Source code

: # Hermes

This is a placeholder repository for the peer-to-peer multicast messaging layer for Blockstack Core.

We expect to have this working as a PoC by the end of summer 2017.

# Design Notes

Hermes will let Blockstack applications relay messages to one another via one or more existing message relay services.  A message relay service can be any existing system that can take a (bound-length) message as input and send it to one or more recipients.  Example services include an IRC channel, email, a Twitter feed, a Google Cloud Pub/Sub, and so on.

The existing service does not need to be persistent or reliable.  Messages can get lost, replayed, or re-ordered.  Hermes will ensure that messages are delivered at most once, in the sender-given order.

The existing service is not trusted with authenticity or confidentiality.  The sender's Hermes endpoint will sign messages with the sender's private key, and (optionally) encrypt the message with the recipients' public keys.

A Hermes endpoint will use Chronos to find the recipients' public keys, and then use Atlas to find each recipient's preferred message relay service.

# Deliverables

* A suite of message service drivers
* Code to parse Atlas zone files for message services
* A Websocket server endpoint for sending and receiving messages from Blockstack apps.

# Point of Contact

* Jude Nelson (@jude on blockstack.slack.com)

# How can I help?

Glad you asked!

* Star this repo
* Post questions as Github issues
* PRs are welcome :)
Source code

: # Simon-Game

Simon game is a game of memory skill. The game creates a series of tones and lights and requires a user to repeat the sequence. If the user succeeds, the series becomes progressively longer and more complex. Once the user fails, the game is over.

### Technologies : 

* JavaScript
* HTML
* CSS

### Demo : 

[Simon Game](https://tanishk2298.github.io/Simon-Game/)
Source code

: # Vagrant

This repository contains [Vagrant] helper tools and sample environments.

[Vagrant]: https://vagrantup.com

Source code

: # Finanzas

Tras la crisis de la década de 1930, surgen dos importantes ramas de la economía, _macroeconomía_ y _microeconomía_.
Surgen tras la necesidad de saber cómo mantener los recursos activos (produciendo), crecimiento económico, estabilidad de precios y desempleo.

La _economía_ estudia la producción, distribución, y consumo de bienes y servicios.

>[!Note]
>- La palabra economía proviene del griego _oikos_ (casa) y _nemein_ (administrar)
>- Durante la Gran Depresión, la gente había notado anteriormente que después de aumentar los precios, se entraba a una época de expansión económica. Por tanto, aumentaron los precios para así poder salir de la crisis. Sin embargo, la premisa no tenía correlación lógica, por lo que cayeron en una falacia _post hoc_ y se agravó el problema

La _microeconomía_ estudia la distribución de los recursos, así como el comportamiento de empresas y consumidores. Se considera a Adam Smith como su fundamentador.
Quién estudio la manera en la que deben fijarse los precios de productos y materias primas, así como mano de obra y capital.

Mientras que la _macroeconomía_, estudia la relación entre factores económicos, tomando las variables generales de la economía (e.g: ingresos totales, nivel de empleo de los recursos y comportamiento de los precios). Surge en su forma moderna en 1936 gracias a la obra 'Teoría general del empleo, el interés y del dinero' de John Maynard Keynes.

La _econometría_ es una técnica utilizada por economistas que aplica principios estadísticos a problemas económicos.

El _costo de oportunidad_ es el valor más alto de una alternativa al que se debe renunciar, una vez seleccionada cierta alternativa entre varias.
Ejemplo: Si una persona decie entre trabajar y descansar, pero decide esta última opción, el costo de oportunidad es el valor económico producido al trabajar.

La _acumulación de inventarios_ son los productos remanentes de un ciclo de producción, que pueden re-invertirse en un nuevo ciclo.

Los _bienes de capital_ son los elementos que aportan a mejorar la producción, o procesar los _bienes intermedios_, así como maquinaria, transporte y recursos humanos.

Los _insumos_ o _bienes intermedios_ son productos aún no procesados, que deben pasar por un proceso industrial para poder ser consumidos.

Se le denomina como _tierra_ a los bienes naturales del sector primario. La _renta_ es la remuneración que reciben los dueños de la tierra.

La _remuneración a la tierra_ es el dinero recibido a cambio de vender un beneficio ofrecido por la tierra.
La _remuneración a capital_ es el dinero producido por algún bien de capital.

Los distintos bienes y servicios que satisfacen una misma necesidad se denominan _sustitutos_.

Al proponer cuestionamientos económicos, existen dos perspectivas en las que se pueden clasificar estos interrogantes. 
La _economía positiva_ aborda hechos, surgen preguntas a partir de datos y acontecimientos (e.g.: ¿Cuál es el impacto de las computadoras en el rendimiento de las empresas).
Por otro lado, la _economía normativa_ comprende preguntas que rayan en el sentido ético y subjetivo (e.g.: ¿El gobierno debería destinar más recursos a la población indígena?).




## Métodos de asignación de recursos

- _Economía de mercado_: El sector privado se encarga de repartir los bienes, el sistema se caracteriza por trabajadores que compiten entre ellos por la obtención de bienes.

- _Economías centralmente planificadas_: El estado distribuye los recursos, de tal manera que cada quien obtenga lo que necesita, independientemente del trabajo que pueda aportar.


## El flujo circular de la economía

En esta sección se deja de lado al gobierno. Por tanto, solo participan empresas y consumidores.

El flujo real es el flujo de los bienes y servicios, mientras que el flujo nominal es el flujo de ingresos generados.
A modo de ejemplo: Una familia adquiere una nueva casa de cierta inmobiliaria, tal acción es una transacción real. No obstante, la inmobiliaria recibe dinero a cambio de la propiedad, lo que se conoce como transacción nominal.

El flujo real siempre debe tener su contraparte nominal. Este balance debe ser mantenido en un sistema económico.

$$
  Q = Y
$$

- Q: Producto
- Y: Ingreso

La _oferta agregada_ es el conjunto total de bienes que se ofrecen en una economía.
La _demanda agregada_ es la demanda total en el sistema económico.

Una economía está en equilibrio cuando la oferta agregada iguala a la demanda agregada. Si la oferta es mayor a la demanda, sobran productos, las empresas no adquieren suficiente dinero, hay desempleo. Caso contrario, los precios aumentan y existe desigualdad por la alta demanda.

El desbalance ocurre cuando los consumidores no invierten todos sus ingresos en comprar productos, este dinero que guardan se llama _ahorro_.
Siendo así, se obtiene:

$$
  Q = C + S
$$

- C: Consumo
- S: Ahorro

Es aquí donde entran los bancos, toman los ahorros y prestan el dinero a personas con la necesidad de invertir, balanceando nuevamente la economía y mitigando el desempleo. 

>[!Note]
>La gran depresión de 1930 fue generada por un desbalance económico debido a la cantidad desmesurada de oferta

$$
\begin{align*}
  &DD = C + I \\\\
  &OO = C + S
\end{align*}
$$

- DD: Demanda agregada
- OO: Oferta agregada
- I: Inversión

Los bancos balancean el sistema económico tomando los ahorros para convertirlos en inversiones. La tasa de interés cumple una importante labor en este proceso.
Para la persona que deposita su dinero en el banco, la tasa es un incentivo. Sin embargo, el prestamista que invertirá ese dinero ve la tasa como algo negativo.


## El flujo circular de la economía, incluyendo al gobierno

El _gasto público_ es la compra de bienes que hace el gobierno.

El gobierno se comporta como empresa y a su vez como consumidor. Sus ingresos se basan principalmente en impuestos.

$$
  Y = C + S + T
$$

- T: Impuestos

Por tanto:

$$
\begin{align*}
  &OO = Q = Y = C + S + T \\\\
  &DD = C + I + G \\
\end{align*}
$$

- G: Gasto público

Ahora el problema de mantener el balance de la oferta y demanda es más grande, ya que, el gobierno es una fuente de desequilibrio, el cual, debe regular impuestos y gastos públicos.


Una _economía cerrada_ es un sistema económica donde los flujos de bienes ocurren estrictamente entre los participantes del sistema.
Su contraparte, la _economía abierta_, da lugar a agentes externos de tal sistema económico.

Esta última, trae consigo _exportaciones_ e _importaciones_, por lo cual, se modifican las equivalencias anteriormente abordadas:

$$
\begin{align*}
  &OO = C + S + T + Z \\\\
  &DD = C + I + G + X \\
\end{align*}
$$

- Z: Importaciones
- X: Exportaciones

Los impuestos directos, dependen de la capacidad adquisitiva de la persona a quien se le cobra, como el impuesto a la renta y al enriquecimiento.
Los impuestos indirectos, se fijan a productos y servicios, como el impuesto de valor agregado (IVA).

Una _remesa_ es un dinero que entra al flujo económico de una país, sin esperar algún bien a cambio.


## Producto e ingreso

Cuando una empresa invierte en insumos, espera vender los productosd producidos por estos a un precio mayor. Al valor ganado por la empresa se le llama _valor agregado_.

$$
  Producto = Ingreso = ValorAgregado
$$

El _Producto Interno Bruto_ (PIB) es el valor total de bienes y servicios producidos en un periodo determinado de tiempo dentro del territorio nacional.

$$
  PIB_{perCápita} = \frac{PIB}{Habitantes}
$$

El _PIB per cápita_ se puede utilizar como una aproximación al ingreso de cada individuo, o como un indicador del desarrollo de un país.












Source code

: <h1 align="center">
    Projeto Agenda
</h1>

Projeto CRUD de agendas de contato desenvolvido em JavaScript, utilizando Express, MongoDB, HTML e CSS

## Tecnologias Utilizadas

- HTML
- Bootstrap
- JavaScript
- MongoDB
------------------------------
Print the records above verbatim from their first line to the line containing "message service drivers", both included, and stop there.

Source code

: # Hermes

This is a placeholder repository for the peer-to-peer multicast messaging layer for Blockstack Core.

We expect to have this working as a PoC by the end of summer 2017.

# Design Notes

Hermes will let Blockstack applications relay messages to one another via one or more existing message relay services.  A message relay service can be any existing system that can take a (bound-length) message as input and send it to one or more recipients.  Example services include an IRC channel, email, a Twitter feed, a Google Cloud Pub/Sub, and so on.

The existing service does not need to be persistent or reliable.  Messages can get lost, replayed, or re-ordered.  Hermes will ensure that messages are delivered at most once, in the sender-given order.

The existing service is not trusted with authenticity or confidentiality.  The sender's Hermes endpoint will sign messages with the sender's private key, and (optionally) encrypt the message with the recipients' public keys.

A Hermes endpoint will use Chronos to find the recipients' public keys, and then use Atlas to find each recipient's preferred message relay service.

# Deliverables

* A suite of message service drivers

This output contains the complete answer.